Final Fantasy XIII-2 comes out tomorrow and I already have the collector’s edition preordered. I hate buying collector’s editions, as I always feel like a sucker when picking them up. Immediately, Gamestop employees think that I’m the kind of person that wants a warranty or who wants to be told the games I should be preordering. Collector’s editions are often total ripoffs, and many people are suckered into buying them without knowing the contents or, more importantly, the price. You see, internet, these collector’s editions can cost anywhere from ten dollars more than the original to over a hundred dollars more. However, what makes one a sucker or not for buying it isn’t how much any particular collector’s edition costs, but what the gamer wants from it. So, I’m going to take you, the reader, through an overview of the most common types of collector’s editions, and then talk about whether coveting them is an act of a sucker.
|I’m going to try really hard to not call buyers of this a sucker in this article… really, really hard.|
The most common type of collector’s edition is also the cheapest. These collector’s editions usually come with one or more of the following: DLC, an artbook, and a soundtrack. This generation, the most common item would probably be DLC. I am totally fine with collector’s edition DLC as long as it’s of a purely cosmetic nature. The reason for this is twofold. Firstly, I hate breaking games, so I refuse to use DLC on my first playthrough (Or most subsequent playthroughs) if the DLC will ruin the balance of the game. Secondly, I hate it when one collection of players have access to really fun or interesting DLC and other gamers have to wait, upwards of a year to get it. There is a similar problem with pre-order DLC, but that would be the subject of another post. A soundtrack can be a great addition to a game provided, of course, that the game has a soundtrack worth listening to, and you are a player that will actually listen to it. Soundtracks are usually the best collector’s edition item. They very rarely jack the price up more than ten or twenty dollars, and are otherwise not easy to come by (Unless you use the magic of the internet, and you wouldn’t do that would you?). Finally there is the artbook. Artbooks range from excellent to total garbage. Most of the time you’ll just end up with a couple of pages of pictures and find yourself wondering why you paid money for it; however, occasionally it will be worth it. Some art books come with a commentary from the developers (This is gold for me), or are of a substantial length. Fortunately, like DLC, and soundtracks, art books rarely increase the price very much.
|You see that artbook there? You know the one beside the functioning night vision goggles. No? Didn’t think so.|
The other type of collector’s edition is one that comes with some sort of big prize, or a collection of unique loot. The first big one I remember was Halo 3’s Legendary Edition (Marketers love creative names for collector’s editions), which came with a large Master Chief helmet. Since then there has been no shortage of this kind of collector’s edition. The fun part is that they are all usually unique, and it is interesting to see what developers will include in their package (Not that kind of package).
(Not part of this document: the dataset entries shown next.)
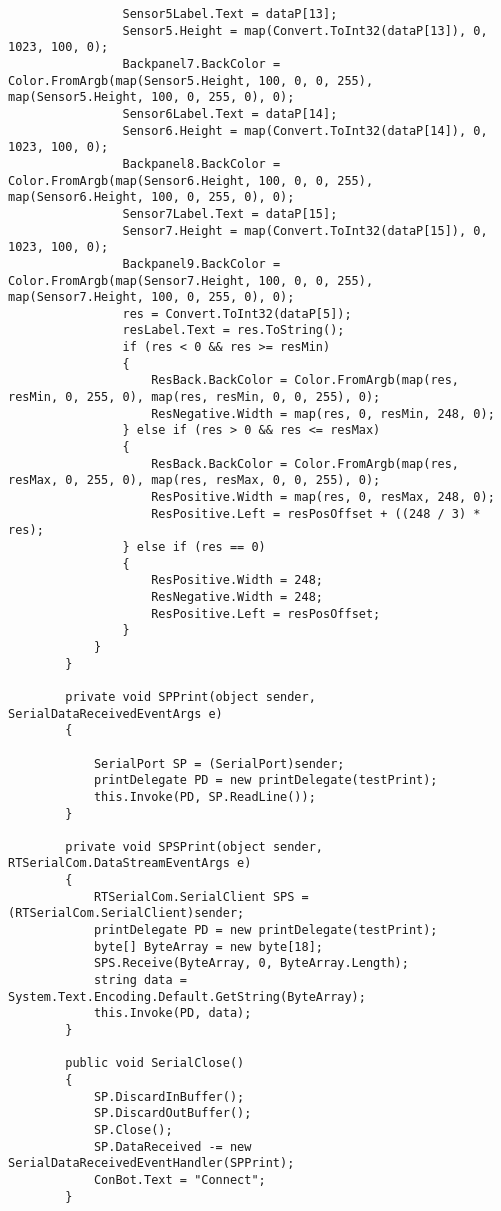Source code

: \begin{lstlisting}
                Sensor5Label.Text = dataP[13];
                Sensor5.Height = map(Convert.ToInt32(dataP[13]), 0, 1023, 100, 0);
                Backpanel7.BackColor = Color.FromArgb(map(Sensor5.Height, 100, 0, 0, 255), map(Sensor5.Height, 100, 0, 255, 0), 0);
                Sensor6Label.Text = dataP[14];
                Sensor6.Height = map(Convert.ToInt32(dataP[14]), 0, 1023, 100, 0);
                Backpanel8.BackColor = Color.FromArgb(map(Sensor6.Height, 100, 0, 0, 255), map(Sensor6.Height, 100, 0, 255, 0), 0);
                Sensor7Label.Text = dataP[15];
                Sensor7.Height = map(Convert.ToInt32(dataP[15]), 0, 1023, 100, 0);
                Backpanel9.BackColor = Color.FromArgb(map(Sensor7.Height, 100, 0, 0, 255), map(Sensor7.Height, 100, 0, 255, 0), 0);
                res = Convert.ToInt32(dataP[5]);
                resLabel.Text = res.ToString();
                if (res < 0 && res >= resMin)
                {
                    ResBack.BackColor = Color.FromArgb(map(res, resMin, 0, 255, 0), map(res, resMin, 0, 0, 255), 0);
                    ResNegative.Width = map(res, 0, resMin, 248, 0);
                } else if (res > 0 && res <= resMax)
                {
                    ResBack.BackColor = Color.FromArgb(map(res, resMax, 0, 255, 0), map(res, resMax, 0, 0, 255), 0);
                    ResPositive.Width = map(res, 0, resMax, 248, 0);
                    ResPositive.Left = resPosOffset + ((248 / 3) * res);
                } else if (res == 0)
                {
                    ResPositive.Width = 248;
                    ResNegative.Width = 248;
                    ResPositive.Left = resPosOffset;
                }
            }
        }

        private void SPPrint(object sender, SerialDataReceivedEventArgs e)
        {

            SerialPort SP = (SerialPort)sender;
            printDelegate PD = new printDelegate(testPrint);
            this.Invoke(PD, SP.ReadLine());
        }

        private void SPSPrint(object sender, RTSerialCom.DataStreamEventArgs e)
        {
            RTSerialCom.SerialClient SPS = (RTSerialCom.SerialClient)sender;
            printDelegate PD = new printDelegate(testPrint);
            byte[] ByteArray = new byte[18];
            SPS.Receive(ByteArray, 0, ByteArray.Length);
            string data = System.Text.Encoding.Default.GetString(ByteArray);
            this.Invoke(PD, data);
        }

        public void SerialClose()
        {
            SP.DiscardInBuffer();
            SP.DiscardOutBuffer();
            SP.Close();
            SP.DataReceived -= new SerialDataReceivedEventHandler(SPPrint);
            ConBot.Text = "Connect";
        }


\end{lstlisting}
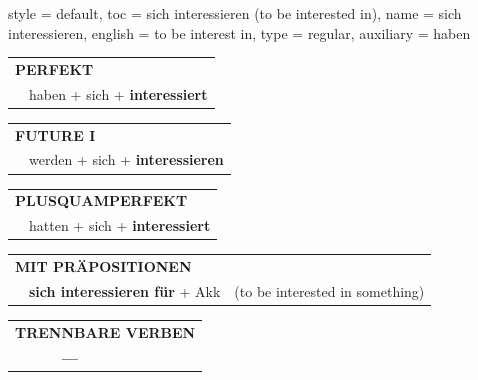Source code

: \begin{verbentry}{
  style = {default},
  toc = {sich interessieren (to be interested in)},
  name = {sich interessieren},
  english = {to be interest in},
  type = {regular},
  auxiliary = {haben}
}
    \vspace{10pt}

 \begin{tabular}{rl}
     \multicolumn{2}{l}{\textbf{PERFEKT}}\\
   & haben + sich + \textbf{interessiert}\\
  \end{tabular}
\hfill
   \begin{tabular}{rl}
    \multicolumn{2}{l}{\textbf{FUTURE I} }\\
    &werden + sich + \textbf{interessieren}\\
  \end{tabular}
\hfill
   \begin{tabular}{rl}
      \multicolumn{2}{l}{\textbf{PLUSQUAMPERFEKT}}\\
   & hatten + sich + \textbf{interessiert}\\
  \end{tabular}
  
\vspace{10pt}

   \begin{tabular}{lll}
      \multicolumn{3}{l}{\textbf{MIT PRÄPOSITIONEN}}\\
& \textbf{sich interessieren für} + Akk & (to be interested in something)\\
  \end{tabular}
\hfill
\begin{tabular}{lll}
\multicolumn{3}{l}{\textbf{TRENNBARE VERBEN}}\\
& \textbf{---} & \\
\end{tabular}

  \vspace{-5pt}
\end{verbentry}

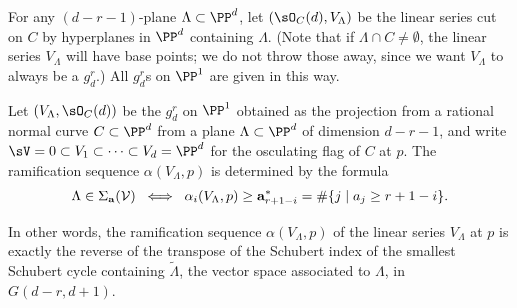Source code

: For any $(d-r-1)$-plane $\Lambda \subset \PP^d$, let $(\sO_C(d), V_\Lambda)$ be the linear series cut on $C$ by hyperplanes in $\PP^d$ containing $\Lambda$. (Note that if $\Lambda \cap C \neq \emptyset$, the linear series $V_\Lambda$ will have base points; we do not throw those away, since we want $V_\Lambda$ to always be a $g^r_d$.) All $g^r_d$s on $\PP^1$ are given in this way.

\begin{proposition}\label{ramification}
Let $(V_\Lambda, \sO_C(d))$ be the $g^r_d$ on $\PP^1$ obtained as the projection from a rational normal curve $C\subset \PP^d$
from a plane $\Lambda \subset \PP^d$ of dimension $d-r-1$, and write $\sV = 0\subset V_1\subset \cdots \subset V_d = \PP^d$ for the osculating flag of $C$ at $p$. The ramification sequence $\alpha(V_\Lambda, p)$
is determined by the formula
%
$$
\Lambda \in \Sigma_{\bf a}({\cal V}) \; \iff \; \alpha_i(V_\Lambda, p) \geq {\bf a}^*_{r+1-i} = \#\{j\mid a_j\geq r+1-i\}.
$$
\end{proposition} 
\def\tL{{\widetilde \Lambda}}
\def\tsV{{\widetilde \sV}}
\def\tV{{\widetilde V}}
In other words, the ramification sequence $\alpha(V_\Lambda, p)$ of the linear series $V_\Lambda$ at $p$ is exactly the reverse of the transpose of the Schubert index of the smallest Schubert cycle containing $\tL$, the vector
space associated to $\Lambda$, in  $G(d-r, d+1)$.

%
Batman: Arkham Asylum came with a batarang (As if we need more of a reason to want to be the Goddamn Batman), Uncharted 2 came with a replica dagger, Skyrim came with the above dragon statue, and Catherine came with… underwear. The downside to these fun collectables is that they often really jack the price up on the game. Skyrim’s collector’s edition retailed at $150, which was daunting even to fans. The other problem is that, while some games are very creative with their loot, others will simply put in a cheap statue, slap on an inflated price tag and call it a day.
|At $79.99, this collector’s edition probably has the most bang for your buck ever.|
As I mentioned in the opening paragraph, a gamer is only a sucker for buying these collector’s editions if they walk into it blind. As a general rule, gamers only buy collector’s editions for series that they like, or games that they are excited about. For a game that you know (Or have a good idea) that you’ll enjoy, you really can’t go wrong with DLC, sountracks, or artbooks. These are often very underwhelming, true, but the increase in price is rarely such that it can be considered a total ripoff (Ignoring whether or not the DLC should have been in the game to start with). The biggest ripoffs come from the statues. They are often really expensive and cheaply made. Despite this, as long as the gamer knows what they are paying for and what the item is, they aren’t a sucker for buying it. People express their fandom in a variety of ways (Look at cosplayers) and if a huge dragon statue is something you want in order to show your dedication to the Elder Scrolls series, then more power to you. Is it unnecessary? Sure, but we can’t start attacking people for buying unnecessary stuff now can we?